SEBI regulations regarding margin trading

The Securities & Exchange Board of India (SEBI) has introduced new margin rules to enhance transparency, security, and investor protection in the stock market. Below is a detailed comparison of the new margin system with the old one:

1. Transfer of Pledged Shares

Under the new rules, shares are directly pledged to the clearing corporation (CDSL or NSDL), meaning investors now retain ownership of the shares in their Demat accounts. This ensures that corporate benefits (such as dividends or rights issues) are directly credited to the investor’s account, as the shares are not transferred to the broker’s account.

2. Upfront Margin Collection

One of the key changes is the requirement for brokers to collect margins from investors upfront for any buying or selling of shares. This ensures that investors have sufficient funds in their accounts before engaging in transactions, reducing the risk of defaults.

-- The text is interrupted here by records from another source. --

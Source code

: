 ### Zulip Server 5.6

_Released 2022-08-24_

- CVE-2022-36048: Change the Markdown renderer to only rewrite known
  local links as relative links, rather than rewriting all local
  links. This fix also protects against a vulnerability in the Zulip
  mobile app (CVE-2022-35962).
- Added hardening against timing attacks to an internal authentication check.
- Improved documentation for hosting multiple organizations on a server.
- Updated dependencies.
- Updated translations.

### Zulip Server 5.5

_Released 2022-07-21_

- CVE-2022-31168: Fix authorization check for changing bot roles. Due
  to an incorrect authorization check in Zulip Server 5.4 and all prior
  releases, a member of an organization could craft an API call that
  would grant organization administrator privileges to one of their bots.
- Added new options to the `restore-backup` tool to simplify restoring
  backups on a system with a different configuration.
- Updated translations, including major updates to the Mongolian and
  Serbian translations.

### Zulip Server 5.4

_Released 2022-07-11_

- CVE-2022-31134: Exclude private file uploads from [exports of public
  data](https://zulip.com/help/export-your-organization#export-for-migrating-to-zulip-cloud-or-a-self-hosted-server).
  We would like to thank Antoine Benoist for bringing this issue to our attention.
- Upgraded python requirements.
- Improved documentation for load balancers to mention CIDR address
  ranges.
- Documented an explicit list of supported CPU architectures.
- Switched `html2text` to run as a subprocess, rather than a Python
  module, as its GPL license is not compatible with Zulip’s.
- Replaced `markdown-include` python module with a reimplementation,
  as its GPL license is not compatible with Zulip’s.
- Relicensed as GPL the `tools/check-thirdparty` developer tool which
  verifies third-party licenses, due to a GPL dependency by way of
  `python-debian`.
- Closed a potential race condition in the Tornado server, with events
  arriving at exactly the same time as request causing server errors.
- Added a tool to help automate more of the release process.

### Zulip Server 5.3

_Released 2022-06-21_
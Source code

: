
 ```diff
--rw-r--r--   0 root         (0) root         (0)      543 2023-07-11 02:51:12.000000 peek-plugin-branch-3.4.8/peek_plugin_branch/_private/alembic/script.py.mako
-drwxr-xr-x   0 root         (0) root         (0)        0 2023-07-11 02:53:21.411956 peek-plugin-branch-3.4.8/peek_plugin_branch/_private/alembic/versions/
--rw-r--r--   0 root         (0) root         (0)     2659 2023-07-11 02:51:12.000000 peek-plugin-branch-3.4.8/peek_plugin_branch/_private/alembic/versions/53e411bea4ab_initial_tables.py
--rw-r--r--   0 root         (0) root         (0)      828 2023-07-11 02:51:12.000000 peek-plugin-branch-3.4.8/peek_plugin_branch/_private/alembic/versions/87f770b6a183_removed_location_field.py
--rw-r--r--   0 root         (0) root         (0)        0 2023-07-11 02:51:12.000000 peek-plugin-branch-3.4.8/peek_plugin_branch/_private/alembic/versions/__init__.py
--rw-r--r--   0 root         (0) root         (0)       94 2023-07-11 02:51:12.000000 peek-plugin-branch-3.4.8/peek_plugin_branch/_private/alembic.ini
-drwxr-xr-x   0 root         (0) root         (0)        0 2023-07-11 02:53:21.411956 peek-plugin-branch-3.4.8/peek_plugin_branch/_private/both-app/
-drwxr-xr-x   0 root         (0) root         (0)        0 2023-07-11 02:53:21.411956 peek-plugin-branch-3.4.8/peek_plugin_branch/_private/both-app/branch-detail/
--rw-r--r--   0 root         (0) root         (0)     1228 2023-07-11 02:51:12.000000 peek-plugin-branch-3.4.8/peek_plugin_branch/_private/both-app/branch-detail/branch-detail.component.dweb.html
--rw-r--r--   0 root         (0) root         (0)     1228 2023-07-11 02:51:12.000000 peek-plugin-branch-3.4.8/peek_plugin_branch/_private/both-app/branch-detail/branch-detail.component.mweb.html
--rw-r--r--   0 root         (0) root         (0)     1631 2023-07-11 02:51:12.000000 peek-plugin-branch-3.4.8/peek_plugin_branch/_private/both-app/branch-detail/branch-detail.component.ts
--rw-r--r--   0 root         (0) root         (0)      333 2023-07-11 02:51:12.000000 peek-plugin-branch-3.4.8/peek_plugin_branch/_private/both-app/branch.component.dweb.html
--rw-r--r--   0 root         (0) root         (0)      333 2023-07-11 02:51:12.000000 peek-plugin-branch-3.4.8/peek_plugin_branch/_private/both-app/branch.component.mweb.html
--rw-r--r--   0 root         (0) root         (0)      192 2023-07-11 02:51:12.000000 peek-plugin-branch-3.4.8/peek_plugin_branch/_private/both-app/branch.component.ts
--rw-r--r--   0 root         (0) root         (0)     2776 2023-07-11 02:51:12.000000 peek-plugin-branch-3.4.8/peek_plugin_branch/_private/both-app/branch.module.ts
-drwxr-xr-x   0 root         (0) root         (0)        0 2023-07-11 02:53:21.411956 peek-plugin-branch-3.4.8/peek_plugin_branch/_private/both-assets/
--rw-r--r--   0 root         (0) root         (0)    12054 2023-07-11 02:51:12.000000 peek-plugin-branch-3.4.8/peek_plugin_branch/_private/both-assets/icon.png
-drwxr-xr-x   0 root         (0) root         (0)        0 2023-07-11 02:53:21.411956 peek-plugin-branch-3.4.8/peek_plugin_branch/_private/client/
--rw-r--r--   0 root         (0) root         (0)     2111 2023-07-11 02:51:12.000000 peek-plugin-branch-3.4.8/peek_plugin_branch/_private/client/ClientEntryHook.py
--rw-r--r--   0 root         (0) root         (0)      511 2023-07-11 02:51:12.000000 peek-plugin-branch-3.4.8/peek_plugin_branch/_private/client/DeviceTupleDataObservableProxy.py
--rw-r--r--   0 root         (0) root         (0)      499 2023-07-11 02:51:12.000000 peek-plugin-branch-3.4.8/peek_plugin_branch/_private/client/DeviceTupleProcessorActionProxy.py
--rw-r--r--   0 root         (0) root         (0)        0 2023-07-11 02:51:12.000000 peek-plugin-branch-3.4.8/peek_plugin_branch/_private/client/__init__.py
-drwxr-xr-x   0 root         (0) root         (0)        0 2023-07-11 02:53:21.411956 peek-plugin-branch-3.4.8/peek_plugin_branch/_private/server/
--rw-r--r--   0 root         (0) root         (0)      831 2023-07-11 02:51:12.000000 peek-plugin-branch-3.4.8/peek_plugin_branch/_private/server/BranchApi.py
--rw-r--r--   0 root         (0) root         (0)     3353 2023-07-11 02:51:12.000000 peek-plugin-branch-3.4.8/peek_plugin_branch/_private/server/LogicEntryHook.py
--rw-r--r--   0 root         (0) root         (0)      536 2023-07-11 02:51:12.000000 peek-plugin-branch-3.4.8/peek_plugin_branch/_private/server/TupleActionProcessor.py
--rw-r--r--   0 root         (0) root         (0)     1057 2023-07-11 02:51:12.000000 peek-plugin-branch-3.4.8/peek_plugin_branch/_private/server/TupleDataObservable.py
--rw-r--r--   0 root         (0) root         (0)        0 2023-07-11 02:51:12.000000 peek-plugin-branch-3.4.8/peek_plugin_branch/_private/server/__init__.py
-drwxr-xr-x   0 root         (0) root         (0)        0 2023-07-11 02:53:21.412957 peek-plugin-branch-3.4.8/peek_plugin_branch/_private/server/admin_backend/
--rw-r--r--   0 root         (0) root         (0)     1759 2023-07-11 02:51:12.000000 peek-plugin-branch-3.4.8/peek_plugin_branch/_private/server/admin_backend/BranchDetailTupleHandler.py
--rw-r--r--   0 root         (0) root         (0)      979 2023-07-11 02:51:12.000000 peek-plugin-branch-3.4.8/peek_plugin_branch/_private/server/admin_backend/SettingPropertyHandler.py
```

3. Power of Attorney (POA)

Under the new margin rules, brokers no longer require a Power of Attorney (POA) from investors. Previously, investors had to grant brokers authority to execute transactions on their behalf. This change aims to give investors greater control over their accounts.

4. Availing Margin

To avail of margin facilities, investors are now required to create a margin pledge separately. This means that investors need to pledge their securities with the broker to obtain margin loans, ensuring greater accountability and security.

5. Margin Loan

The new rules make it compulsory for investors to pay a minimum 20% upfront margin in the cash segment when availing a margin loan. This is a significant shift from the previous system where upfront margin collection was not mandatory.

6. Using Intraday Profit

Previously, investors could use intraday profits to make new positions within the same trading day. However, under the new system, investors will only be able to use these profits after T+2 days, once the shares are settled in their account. This is aimed at reducing speculative trading based on unrealized profits.

7. Demat Account Changes

In the old system, stocks moved to the broker’s account after the investor pledged their securities. Now, shares will remain in the investor’s Demat account, giving them more control and transparency over their holdings.

8. Broker’s Responsibility: Opening a Separate Demat Account

To implement these changes, brokers are required to open a separate Demat account called ‘TMCM – Client Securities Margin Pledge Account.’ This account will be used to pledge securities to the Clearing Corporation, ensuring proper margin collection.

9. Re-pledging to the Clearing Corporation

Once the securities are pledged in the separate Demat account, brokers are responsible for re-pledging these securities to the Clearing Corporation to obtain the required margins.

10. Custodianship of Securities

While brokers are considered custodians of securities, some have previously been found guilty of misusing client funds and collaterals. The new rules aim to address these concerns by ensuring more secure and transparent processes for margin collection and pledging.

Conclusion- Smart and Informed Margin Trading

Margin trading can be effective if approached with discipline and a well planned trading strategy. It amplifies both returns and risks. Some of the trading strategies include starting small and then scaling up and having a disciplined approach in applying your trading strategy. At the same time be cautious about the risks involved like margin call and forced liquidation.